### Work required:
I need the lines below from the one with "为了给第一次世界大战期间的军" down to the one with "## **战火中的资本市场**" reproduced exactly, both ends included, and nothing else.
::: Entries shown
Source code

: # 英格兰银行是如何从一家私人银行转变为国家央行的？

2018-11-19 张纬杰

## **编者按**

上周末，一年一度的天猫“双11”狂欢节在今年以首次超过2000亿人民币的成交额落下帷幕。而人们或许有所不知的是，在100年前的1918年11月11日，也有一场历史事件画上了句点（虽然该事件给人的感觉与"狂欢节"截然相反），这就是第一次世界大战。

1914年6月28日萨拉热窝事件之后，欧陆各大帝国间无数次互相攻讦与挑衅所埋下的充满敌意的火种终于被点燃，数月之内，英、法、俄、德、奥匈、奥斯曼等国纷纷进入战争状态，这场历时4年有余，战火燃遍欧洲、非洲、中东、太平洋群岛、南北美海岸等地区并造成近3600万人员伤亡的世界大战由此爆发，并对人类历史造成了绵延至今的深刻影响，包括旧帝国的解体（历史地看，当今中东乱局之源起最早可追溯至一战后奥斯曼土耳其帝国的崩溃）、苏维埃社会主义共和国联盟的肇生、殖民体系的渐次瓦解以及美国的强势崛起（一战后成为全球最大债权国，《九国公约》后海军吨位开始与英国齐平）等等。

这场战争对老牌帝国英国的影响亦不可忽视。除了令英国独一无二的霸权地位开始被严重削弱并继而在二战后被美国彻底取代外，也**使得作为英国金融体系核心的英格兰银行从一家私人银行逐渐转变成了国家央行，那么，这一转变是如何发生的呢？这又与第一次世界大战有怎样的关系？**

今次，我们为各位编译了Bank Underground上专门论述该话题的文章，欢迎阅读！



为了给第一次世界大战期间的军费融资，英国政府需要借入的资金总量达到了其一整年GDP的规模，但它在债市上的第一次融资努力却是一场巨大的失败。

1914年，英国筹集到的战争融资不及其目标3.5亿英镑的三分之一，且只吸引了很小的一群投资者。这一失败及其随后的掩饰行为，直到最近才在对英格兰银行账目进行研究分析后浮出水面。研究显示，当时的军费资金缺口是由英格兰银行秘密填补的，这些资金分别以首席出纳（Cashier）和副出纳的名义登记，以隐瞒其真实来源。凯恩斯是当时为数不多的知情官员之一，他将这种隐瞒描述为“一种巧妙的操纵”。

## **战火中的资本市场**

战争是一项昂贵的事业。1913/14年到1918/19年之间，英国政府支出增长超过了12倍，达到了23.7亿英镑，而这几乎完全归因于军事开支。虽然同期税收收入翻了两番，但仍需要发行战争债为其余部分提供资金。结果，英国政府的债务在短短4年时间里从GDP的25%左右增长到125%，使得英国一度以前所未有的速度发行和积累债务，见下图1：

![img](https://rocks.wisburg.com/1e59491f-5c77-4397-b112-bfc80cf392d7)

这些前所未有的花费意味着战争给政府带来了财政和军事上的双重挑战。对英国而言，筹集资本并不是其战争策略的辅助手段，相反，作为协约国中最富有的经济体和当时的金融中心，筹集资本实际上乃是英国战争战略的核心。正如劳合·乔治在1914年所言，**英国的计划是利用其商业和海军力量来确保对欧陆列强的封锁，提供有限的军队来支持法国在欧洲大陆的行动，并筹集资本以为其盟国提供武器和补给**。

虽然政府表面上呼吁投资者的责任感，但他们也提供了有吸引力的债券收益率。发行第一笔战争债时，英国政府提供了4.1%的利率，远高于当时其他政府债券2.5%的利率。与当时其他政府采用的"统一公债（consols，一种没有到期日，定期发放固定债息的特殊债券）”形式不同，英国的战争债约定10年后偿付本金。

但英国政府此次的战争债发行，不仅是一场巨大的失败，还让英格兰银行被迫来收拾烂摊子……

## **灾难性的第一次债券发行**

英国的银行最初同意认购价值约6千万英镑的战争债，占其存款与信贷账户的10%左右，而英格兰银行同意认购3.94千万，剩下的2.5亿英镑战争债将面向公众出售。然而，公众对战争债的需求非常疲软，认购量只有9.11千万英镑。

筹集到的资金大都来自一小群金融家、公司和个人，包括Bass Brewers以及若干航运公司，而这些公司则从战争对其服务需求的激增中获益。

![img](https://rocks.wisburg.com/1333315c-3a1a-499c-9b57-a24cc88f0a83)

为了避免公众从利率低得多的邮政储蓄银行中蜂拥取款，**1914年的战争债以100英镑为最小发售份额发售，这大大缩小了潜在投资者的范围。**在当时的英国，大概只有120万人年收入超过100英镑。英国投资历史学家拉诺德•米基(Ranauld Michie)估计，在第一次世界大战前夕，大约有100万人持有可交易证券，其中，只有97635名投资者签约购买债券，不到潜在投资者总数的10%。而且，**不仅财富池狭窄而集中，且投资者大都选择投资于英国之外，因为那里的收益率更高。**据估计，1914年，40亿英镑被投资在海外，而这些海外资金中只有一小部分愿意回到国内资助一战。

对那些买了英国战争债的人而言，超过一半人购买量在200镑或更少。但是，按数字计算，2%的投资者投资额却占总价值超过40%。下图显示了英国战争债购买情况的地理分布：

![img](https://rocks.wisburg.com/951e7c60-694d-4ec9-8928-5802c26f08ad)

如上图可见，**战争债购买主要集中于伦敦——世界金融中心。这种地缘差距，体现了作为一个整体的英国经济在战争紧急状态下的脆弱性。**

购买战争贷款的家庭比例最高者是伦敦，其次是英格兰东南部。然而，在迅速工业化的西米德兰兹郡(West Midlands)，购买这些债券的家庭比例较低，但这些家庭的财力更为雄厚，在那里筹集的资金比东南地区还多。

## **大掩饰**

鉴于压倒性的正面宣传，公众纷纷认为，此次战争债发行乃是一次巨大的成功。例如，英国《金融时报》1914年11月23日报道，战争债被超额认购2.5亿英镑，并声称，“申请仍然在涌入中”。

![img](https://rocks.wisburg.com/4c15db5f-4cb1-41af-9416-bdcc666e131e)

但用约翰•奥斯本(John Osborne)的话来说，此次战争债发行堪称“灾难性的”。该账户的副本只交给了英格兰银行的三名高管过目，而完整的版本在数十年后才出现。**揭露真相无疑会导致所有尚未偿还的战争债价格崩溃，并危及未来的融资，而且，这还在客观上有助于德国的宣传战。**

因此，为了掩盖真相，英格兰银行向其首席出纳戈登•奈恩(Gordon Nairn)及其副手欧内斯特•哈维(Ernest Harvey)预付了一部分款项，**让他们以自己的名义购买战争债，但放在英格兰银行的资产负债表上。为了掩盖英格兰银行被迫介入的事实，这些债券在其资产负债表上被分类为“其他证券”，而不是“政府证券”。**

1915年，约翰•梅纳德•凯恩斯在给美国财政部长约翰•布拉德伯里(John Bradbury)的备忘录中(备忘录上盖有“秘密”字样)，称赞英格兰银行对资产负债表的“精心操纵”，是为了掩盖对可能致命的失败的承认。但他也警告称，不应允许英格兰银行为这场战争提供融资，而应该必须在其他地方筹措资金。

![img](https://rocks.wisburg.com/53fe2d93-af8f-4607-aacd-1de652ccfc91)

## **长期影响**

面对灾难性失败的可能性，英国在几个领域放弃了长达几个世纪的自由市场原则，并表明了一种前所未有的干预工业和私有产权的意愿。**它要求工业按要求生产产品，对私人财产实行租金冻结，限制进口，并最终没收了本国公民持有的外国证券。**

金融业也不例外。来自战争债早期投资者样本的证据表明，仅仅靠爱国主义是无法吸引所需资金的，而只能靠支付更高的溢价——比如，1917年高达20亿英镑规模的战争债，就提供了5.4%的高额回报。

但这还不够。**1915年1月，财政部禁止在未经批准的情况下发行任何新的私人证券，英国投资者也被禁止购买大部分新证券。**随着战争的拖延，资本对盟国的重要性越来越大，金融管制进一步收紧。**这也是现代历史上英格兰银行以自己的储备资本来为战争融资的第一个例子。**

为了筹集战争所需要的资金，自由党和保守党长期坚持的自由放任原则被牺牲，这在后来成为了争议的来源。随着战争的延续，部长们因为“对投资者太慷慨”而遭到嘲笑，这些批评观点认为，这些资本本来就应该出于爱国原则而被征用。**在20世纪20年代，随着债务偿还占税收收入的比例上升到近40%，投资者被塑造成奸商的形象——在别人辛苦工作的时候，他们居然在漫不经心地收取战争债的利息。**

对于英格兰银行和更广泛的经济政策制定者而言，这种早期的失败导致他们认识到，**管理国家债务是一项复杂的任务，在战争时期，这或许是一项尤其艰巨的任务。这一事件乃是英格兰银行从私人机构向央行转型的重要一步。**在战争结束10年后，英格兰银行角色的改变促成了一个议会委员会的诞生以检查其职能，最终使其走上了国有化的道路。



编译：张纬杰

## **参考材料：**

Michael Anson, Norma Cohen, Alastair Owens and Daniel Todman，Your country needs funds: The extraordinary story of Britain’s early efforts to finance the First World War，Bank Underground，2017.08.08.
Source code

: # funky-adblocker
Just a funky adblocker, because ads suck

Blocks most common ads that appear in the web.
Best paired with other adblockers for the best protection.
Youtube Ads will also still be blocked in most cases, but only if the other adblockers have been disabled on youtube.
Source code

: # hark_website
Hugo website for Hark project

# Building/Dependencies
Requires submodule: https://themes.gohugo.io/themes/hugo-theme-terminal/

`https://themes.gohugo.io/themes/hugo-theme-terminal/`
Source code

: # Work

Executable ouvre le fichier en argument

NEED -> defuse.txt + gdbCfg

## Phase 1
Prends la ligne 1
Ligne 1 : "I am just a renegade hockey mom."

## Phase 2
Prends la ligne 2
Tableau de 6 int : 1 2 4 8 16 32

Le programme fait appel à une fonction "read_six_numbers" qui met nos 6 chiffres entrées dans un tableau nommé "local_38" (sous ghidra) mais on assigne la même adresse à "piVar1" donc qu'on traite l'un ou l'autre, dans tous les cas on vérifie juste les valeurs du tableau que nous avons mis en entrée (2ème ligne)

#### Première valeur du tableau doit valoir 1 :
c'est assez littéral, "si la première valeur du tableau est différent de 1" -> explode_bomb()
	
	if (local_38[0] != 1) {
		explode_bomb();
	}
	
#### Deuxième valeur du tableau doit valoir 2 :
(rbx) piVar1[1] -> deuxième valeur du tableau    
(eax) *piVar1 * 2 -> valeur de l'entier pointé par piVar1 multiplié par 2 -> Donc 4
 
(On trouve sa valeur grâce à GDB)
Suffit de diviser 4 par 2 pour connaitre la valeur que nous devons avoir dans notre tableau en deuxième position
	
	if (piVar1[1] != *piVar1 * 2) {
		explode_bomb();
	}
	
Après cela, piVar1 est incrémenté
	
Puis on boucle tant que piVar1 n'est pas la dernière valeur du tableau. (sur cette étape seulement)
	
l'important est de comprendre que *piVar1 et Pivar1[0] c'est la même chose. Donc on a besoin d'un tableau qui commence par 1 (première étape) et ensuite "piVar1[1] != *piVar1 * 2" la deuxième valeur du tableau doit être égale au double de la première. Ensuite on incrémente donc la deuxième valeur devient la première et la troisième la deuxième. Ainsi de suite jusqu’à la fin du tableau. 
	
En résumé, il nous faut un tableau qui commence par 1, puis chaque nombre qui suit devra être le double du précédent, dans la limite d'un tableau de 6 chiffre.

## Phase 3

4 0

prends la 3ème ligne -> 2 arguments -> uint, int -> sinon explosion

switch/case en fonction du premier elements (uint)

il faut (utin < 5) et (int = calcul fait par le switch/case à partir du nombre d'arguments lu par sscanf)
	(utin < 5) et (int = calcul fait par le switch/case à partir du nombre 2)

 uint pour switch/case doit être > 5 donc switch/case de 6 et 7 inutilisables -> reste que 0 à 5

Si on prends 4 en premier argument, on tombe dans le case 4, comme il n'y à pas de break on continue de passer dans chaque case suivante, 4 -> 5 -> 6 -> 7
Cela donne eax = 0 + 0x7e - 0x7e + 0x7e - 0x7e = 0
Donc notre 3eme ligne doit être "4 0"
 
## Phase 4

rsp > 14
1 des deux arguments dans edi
::::::
### Task response:
为了给第一次世界大战期间的军费融资，英国政府需要借入的资金总量达到了其一整年GDP的规模，但它在债市上的第一次融资努力却是一场巨大的失败。

1914年，英国筹集到的战争融资不及其目标3.5亿英镑的三分之一，且只吸引了很小的一群投资者。这一失败及其随后的掩饰行为，直到最近才在对英格兰银行账目进行研究分析后浮出水面。研究显示，当时的军费资金缺口是由英格兰银行秘密填补的，这些资金分别以首席出纳（Cashier）和副出纳的名义登记，以隐瞒其真实来源。凯恩斯是当时为数不多的知情官员之一，他将这种隐瞒描述为“一种巧妙的操纵”。

## **战火中的资本市场**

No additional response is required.